• [ENTRIES SHOWN]:
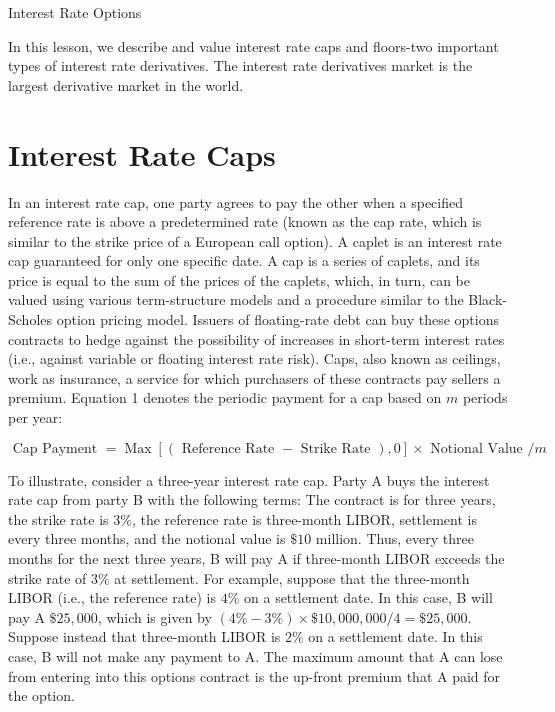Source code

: \documentclass[11pt]{article}
\begin{document}
Interest Rate Options

In this lesson, we describe and value interest rate caps and floors-two important types of interest rate derivatives. The interest rate derivatives market is the largest derivative market in the world.

\section*{Interest Rate Caps}
In an interest rate cap, one party agrees to pay the other when a specified reference rate is above a predetermined rate (known as the cap rate, which is similar to the strike price of a European call option). A caplet is an interest rate cap guaranteed for only one specific date. A cap is a series of caplets, and its price is equal to the sum of the prices of the caplets, which, in turn, can be valued using various term-structure models and a procedure similar to the Black-Scholes option pricing model. Issuers of floating-rate debt can buy these options contracts to hedge against the possibility of increases in short-term interest rates (i.e., against variable or floating interest rate risk). Caps, also known as ceilings, work as insurance, a service for which purchasers of these contracts pay sellers a premium. Equation 1 denotes the periodic payment for a cap based on $m$ periods per year:


\begin{equation*}
\text { Cap Payment }=\operatorname{Max}[(\text { Reference Rate }- \text { Strike Rate }), 0] \times \text { Notional Value } / m \tag{1}
\end{equation*}


To illustrate, consider a three-year interest rate cap. Party A buys the interest rate cap from party B with the following terms: The contract is for three years, the strike rate is $3 \%$, the reference rate is three-month LIBOR, settlement is every three months, and the notional value is $\$ 10$ million. Thus, every three months for the next three years, B will pay A if three-month LIBOR exceeds the strike rate of $3 \%$ at settlement. For example, suppose that the three-month LIBOR (i.e., the reference rate) is $4 \%$ on a settlement date. In this case, B will pay A $\$ 25,000$, which is given by $(4 \%-3 \%) \times \$ 10,000,000 / 4=\$ 25,000$. Suppose instead that three-month LIBOR is $2 \%$ on a settlement date. In this case, B will not make any payment to A. The maximum amount that A can lose from entering into this options contract is the up-front premium that A paid for the option.
\end{document}
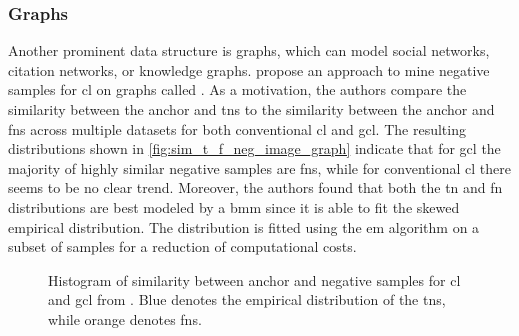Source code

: \subsubsection{Graphs}\label{subsec:graph_distribution}

Another prominent data structure is graphs, which can model 
social networks, citation networks, or knowledge graphs.
\citet{progcl_2022} propose an approach to mine negative samples for \ac{cl} on graphs called \progcl{}. 
As a motivation, the authors compare the similarity between the anchor and \acp{tn} 
to the similarity between the anchor and \acp{fn} 
across multiple datasets for both conventional \ac{cl} and \ac{gcl}.
The resulting distributions shown in \autoref{fig:sim_t_f_neg_image_graph} 
indicate that for \ac{gcl} the majority of highly similar negative samples are \acp{fn}, 
while for conventional \ac{cl} there seems to be no clear trend.
Moreover, the authors found that both the \ac{tn} and \ac{fn} distributions are best modeled by a \ac{bmm} 
since it is able to fit the skewed empirical distribution.
The distribution is fitted using the \ac{em} algorithm on a subset of samples for a reduction of computational costs.

\begin{figure}%
    \centering
    \qquad
    \caption{Histogram of similarity between anchor and negative samples for \ac{cl} and \ac{gcl} from \citet{progcl_2022}.
    Blue denotes the empirical distribution of the \acp{tn}, while orange denotes \acp{fn}.}%
    \label{fig:sim_t_f_neg_image_graph}%
\end{figure}

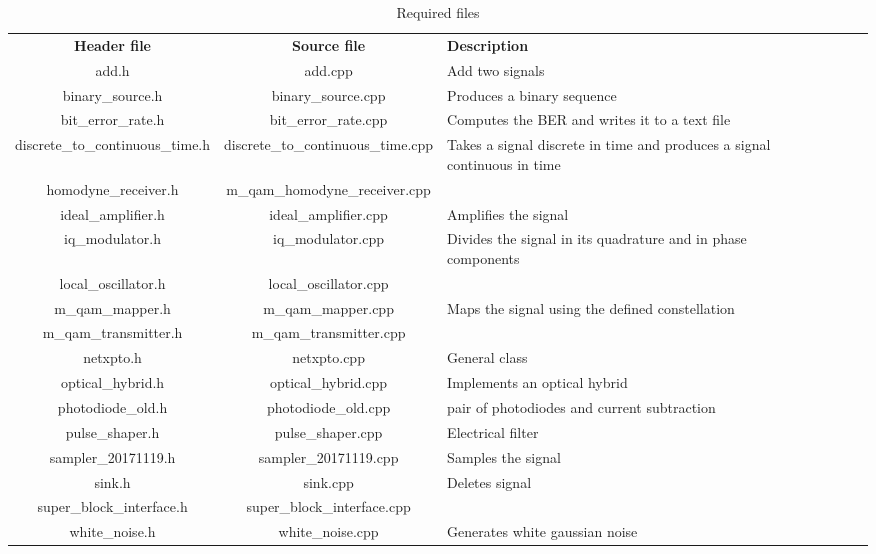 \begin{table}[]
 	\centering
 	\caption{Required files}
 	\begin{tabular}{|c|c|p{50mm}|ccp{50mm}}
 		\cline{1-3}
 		\textbf{Header file} & \textbf{Source file} & \textbf{Description} &    \\ \cline{1-3}
 		add.h & add.cpp & Add two signals  &    \\ \cline{1-3}
 		binary\_source.h & binary\_source.cpp & Produces a binary sequence \\ \cline{1-3}
 		bit\_error\_rate.h & bit\_error\_rate.cpp & Computes the BER and writes it to a text file \\ \cline{1-3}
 		discrete\_to\_continuous\_time.h & discrete\_to\_continuous\_time.cpp & Takes a signal discrete in time and produces a signal continuous in time \\ \cline{1-3}
 		homodyne\_receiver.h & m\_qam\_homodyne\_receiver.cpp & \\ \cline{1-3}
 		ideal\_amplifier.h & ideal\_amplifier.cpp & Amplifies the signal \\ \cline{1-3}
 		iq\_modulator.h & iq\_modulator.cpp & Divides the signal in its quadrature and in phase components \\ \cline{1-3}
 		local\_oscillator.h & local\_oscillator.cpp & & \\ \cline{1-3}
 		m\_qam\_mapper.h & m\_qam\_mapper.cpp & Maps the signal using the defined constellation \\ \cline{1-3}
 		m\_qam\_transmitter.h & m\_qam\_transmitter.cpp & & \\ \cline{1-3}
 		netxpto.h & netxpto.cpp & General class \\ \cline{1-3}
 		optical\_hybrid.h & optical\_hybrid.cpp & Implements an optical hybrid \\ \cline{1-3}
 		photodiode\_old.h & photodiode\_old.cpp & pair of photodiodes and current subtraction \\ \cline{1-3}
 		pulse\_shaper.h & pulse\_shaper.cpp & Electrical filter \\ \cline{1-3}
 		sampler\_20171119.h & sampler\_20171119.cpp & Samples the signal \\ \cline{1-3}
 		sink.h & sink.cpp & Deletes signal \\ \cline{1-3}
 		super\_block\_interface.h & super\_block\_interface.cpp & & \\ \cline{1-3}
 		white\_noise.h & white\_noise.cpp & Generates white gaussian noise \\ \cline{1-3}  
 	\end{tabular}
 	\label{table:files}
\end{table}

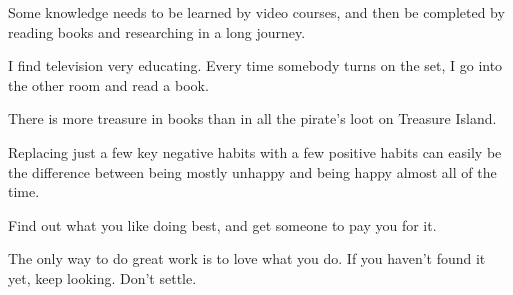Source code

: \documentclass[12pt, dvipsnames, svgnames, x11names, oneside]{book}
\begin{document}
	
	\frontmatter
	\tableofcontents
	\clearpage
	
	\mainmatter		
	
	\begin{savequote}[80mm]
		Some knowledge needs to be learned by video courses, and then be completed by reading books and researching in a long journey.
	\end{savequote}
		
	
	\begin{savequote}[80mm]
		I find television very educating. Every time somebody turns on the set, I go into the other room and read a book.
		
		There is more treasure in books than in all the pirate’s loot on Treasure Island.
	\end{savequote}
		
	
	\begin{savequote}[80mm]
		Replacing just a few key negative habits with a few positive habits can easily be the difference between being mostly unhappy and being happy almost all of the time.
	\end{savequote}
	
	
	\begin{savequote}[80mm]
		Find out what you like doing best, and get someone to pay you for it.
		
		The only way to do great work is to love what you do. If you haven't found it yet, keep looking. Don't settle.
	\end{savequote}
	
\end{document}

• [WHAT YOU NEED TO DO]:
Which lines run from the one holding "homodyne\_receiver.h & m\_qam\_homodyne\_receiver.cpp" through the one holding "m\_qam\_mapper.h & m\_qam\_mapper.cpp" in the records above? Repeat them exactly, both included, and nothing more.

• [ANSWER TO THIS TASK]:
 		homodyne\_receiver.h & m\_qam\_homodyne\_receiver.cpp & \\ \cline{1-3}
 		ideal\_amplifier.h & ideal\_amplifier.cpp & Amplifies the signal \\ \cline{1-3}
 		iq\_modulator.h & iq\_modulator.cpp & Divides the signal in its quadrature and in phase components \\ \cline{1-3}
 		local\_oscillator.h & local\_oscillator.cpp & & \\ \cline{1-3}
 		m\_qam\_mapper.h & m\_qam\_mapper.cpp & Maps the signal using the defined constellation \\ \cline{1-3}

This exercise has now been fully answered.